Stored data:
===============
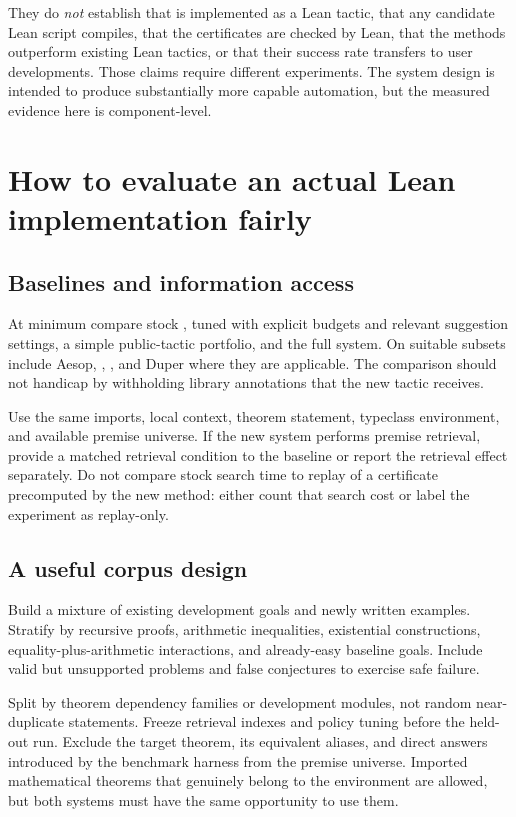 They do \emph{not} establish that \forge{} is implemented as a Lean tactic, that any candidate Lean script compiles, that the certificates are checked by Lean, that the methods outperform existing Lean tactics, or that their success rate transfers to user developments. Those claims require different experiments. The system design is intended to produce substantially more capable automation, but the measured evidence here is component-level.

\section{How to evaluate an actual Lean implementation fairly}

\subsection{Baselines and information access}

At minimum compare stock \grind{}, tuned \grind{} with explicit budgets and relevant suggestion settings, a simple public-tactic portfolio, and the full \forge{} system. On suitable subsets include Aesop, , , and Duper where they are applicable. The comparison should not handicap \grind{} by withholding library annotations that the new tactic receives.

Use the same imports, local context, theorem statement, typeclass environment, and available premise universe. If the new system performs premise retrieval, provide a matched retrieval condition to the baseline or report the retrieval effect separately. Do not compare stock search time to replay of a certificate precomputed by the new method: either count that search cost or label the experiment as replay-only.

\subsection{A useful corpus design}

Build a mixture of existing development goals and newly written examples. Stratify by recursive proofs, arithmetic inequalities, existential constructions, equality-plus-arithmetic interactions, and already-easy baseline goals. Include valid but unsupported problems and false conjectures to exercise safe failure.

Split by theorem dependency families or development modules, not random near-duplicate statements. Freeze retrieval indexes and policy tuning before the held-out run. Exclude the target theorem, its equivalent aliases, and direct answers introduced by the benchmark harness from the premise universe. Imported mathematical theorems that genuinely belong to the environment are allowed, but both systems must have the same opportunity to use them.

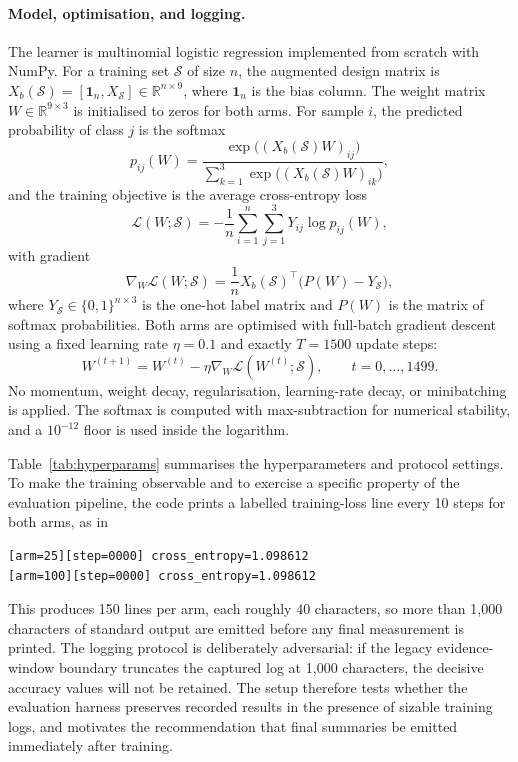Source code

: \documentclass{article}
\begin{document}
\paragraph{Model, optimisation, and logging.}
The learner is multinomial logistic regression implemented from scratch with NumPy. For a training set \(\mathcal{S}\) of size \(n\), the augmented design matrix is \(X_b(\mathcal{S}) = [\mathbf{1}_n, X_{\mathcal{S}}] \in \mathbb{R}^{n \times 9}\), where \(\mathbf{1}_n\) is the bias column. The weight matrix \(W \in \mathbb{R}^{9 \times 3}\) is initialised to zeros for both arms. For sample \(i\), the predicted probability of class \(j\) is the softmax
\begin{equation}
p_{ij}(W) = \frac{\exp\!\big((X_b(\mathcal{S}) W)_{ij}\big)}{\sum_{k=1}^{3} \exp\!\big((X_b(\mathcal{S}) W)_{ik}\big)},
\end{equation}
and the training objective is the average cross-entropy loss
\begin{equation}
\mathcal{L}(W; \mathcal{S}) = -\frac{1}{n} \sum_{i=1}^{n} \sum_{j=1}^{3}
Y_{ij} \log p_{ij}(W),
\end{equation}
with gradient
\begin{equation}
\nabla_W \mathcal{L}(W; \mathcal{S}) = \frac{1}{n} X_b(\mathcal{S})^\top \big(P(W) - Y_{\mathcal{S}}\big),
\end{equation}
where \(Y_{\mathcal{S}} \in \{0,1\}^{n \times 3}\) is the one-hot label matrix and \(P(W)\) is the matrix of softmax probabilities. Both arms are optimised with full-batch gradient descent using a fixed learning rate \(\eta = 0.1\) and exactly \(T = 1500\) update steps:
\begin{equation}
W^{(t+1)} = W^{(t)} - \eta \nabla_W \mathcal{L}(W^{(t)}; \mathcal{S}), \qquad t = 0, \dots, 1499.
\end{equation}
No momentum, weight decay, regularisation, learning-rate decay, or minibatching is applied. The softmax is computed with max-subtraction for numerical stability, and a \(10^{-12}\) floor is used inside the logarithm.

Table~\ref{tab:hyperparams} summarises the hyperparameters and protocol settings. To make the training observable and to exercise a specific property of the evaluation pipeline, the code prints a labelled training-loss line every 10 steps for both arms, as in
\begin{verbatim}
[arm=25][step=0000] cross_entropy=1.098612
[arm=100][step=0000] cross_entropy=1.098612
\end{verbatim}
This produces 150 lines per arm, each roughly 40 characters, so more than 1{,}000 characters of standard output are emitted before any final measurement is printed. The logging protocol is deliberately adversarial: if the legacy evidence-window boundary truncates the captured log at 1{,}000 characters, the decisive accuracy values will not be retained. The setup therefore tests whether the evaluation harness preserves recorded results in the presence of sizable training logs, and motivates the recommendation that final summaries be emitted immediately after training.
\end{document}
===============
**WHAT TO WORK ON:**
Transcribe each entry exactly, pictures excluded.

**YOUR SOLUTION:**
 They do \emph{not} establish that \forge{} is implemented as a Lean tactic, that any candidate Lean script compiles, that the certificates are checked by Lean, that the methods outperform existing Lean tactics, or that their success rate transfers to user developments. Those claims require different experiments. The system design is intended to produce substantially more capable automation, but the measured evidence here is component-level.

\section{How to evaluate an actual Lean implementation fairly}

\subsection{Baselines and information access}

At minimum compare stock \grind{}, tuned \grind{} with explicit budgets and relevant suggestion settings, a simple public-tactic portfolio, and the full \forge{} system. On suitable subsets include Aesop, , , and Duper where they are applicable. The comparison should not handicap \grind{} by withholding library annotations that the new tactic receives.

Use the same imports, local context, theorem statement, typeclass environment, and available premise universe. If the new system performs premise retrieval, provide a matched retrieval condition to the baseline or report the retrieval effect separately. Do not compare stock search time to replay of a certificate precomputed by the new method: either count that search cost or label the experiment as replay-only.

\subsection{A useful corpus design}

Build a mixture of existing development goals and newly written examples. Stratify by recursive proofs, arithmetic inequalities, existential constructions, equality-plus-arithmetic interactions, and already-easy baseline goals. Include valid but unsupported problems and false conjectures to exercise safe failure.

Split by theorem dependency families or development modules, not random near-duplicate statements. Freeze retrieval indexes and policy tuning before the held-out run. Exclude the target theorem, its equivalent aliases, and direct answers introduced by the benchmark harness from the premise universe. Imported mathematical theorems that genuinely belong to the environment are allowed, but both systems must have the same opportunity to use them.

Source code

: \documentclass{article}
\begin{document}
\paragraph{Model, optimisation, and logging.}
The learner is multinomial logistic regression implemented from scratch with NumPy. For a training set \(\mathcal{S}\) of size \(n\), the augmented design matrix is \(X_b(\mathcal{S}) = [\mathbf{1}_n, X_{\mathcal{S}}] \in \mathbb{R}^{n \times 9}\), where \(\mathbf{1}_n\) is the bias column. The weight matrix \(W \in \mathbb{R}^{9 \times 3}\) is initialised to zeros for both arms. For sample \(i\), the predicted probability of class \(j\) is the softmax
\begin{equation}
p_{ij}(W) = \frac{\exp\!\big((X_b(\mathcal{S}) W)_{ij}\big)}{\sum_{k=1}^{3} \exp\!\big((X_b(\mathcal{S}) W)_{ik}\big)},
\end{equation}
and the training objective is the average cross-entropy loss
\begin{equation}
\mathcal{L}(W; \mathcal{S}) = -\frac{1}{n} \sum_{i=1}^{n} \sum_{j=1}^{3}
Y_{ij} \log p_{ij}(W),
\end{equation}
with gradient
\begin{equation}
\nabla_W \mathcal{L}(W; \mathcal{S}) = \frac{1}{n} X_b(\mathcal{S})^\top \big(P(W) - Y_{\mathcal{S}}\big),
\end{equation}
where \(Y_{\mathcal{S}} \in \{0,1\}^{n \times 3}\) is the one-hot label matrix and \(P(W)\) is the matrix of softmax probabilities. Both arms are optimised with full-batch gradient descent using a fixed learning rate \(\eta = 0.1\) and exactly \(T = 1500\) update steps:
\begin{equation}
W^{(t+1)} = W^{(t)} - \eta \nabla_W \mathcal{L}(W^{(t)}; \mathcal{S}), \qquad t = 0, \dots, 1499.
\end{equation}
No momentum, weight decay, regularisation, learning-rate decay, or minibatching is applied. The softmax is computed with max-subtraction for numerical stability, and a \(10^{-12}\) floor is used inside the logarithm.

Table~\ref{tab:hyperparams} summarises the hyperparameters and protocol settings. To make the training observable and to exercise a specific property of the evaluation pipeline, the code prints a labelled training-loss line every 10 steps for both arms, as in
\begin{verbatim}
[arm=25][step=0000] cross_entropy=1.098612
[arm=100][step=0000] cross_entropy=1.098612
\end{verbatim}
This produces 150 lines per arm, each roughly 40 characters, so more than 1{,}000 characters of standard output are emitted before any final measurement is printed. The logging protocol is deliberately adversarial: if the legacy evidence-window boundary truncates the captured log at 1{,}000 characters, the decisive accuracy values will not be retained. The setup therefore tests whether the evaluation harness preserves recorded results in the presence of sizable training logs, and motivates the recommendation that final summaries be emitted immediately after training.
\end{document}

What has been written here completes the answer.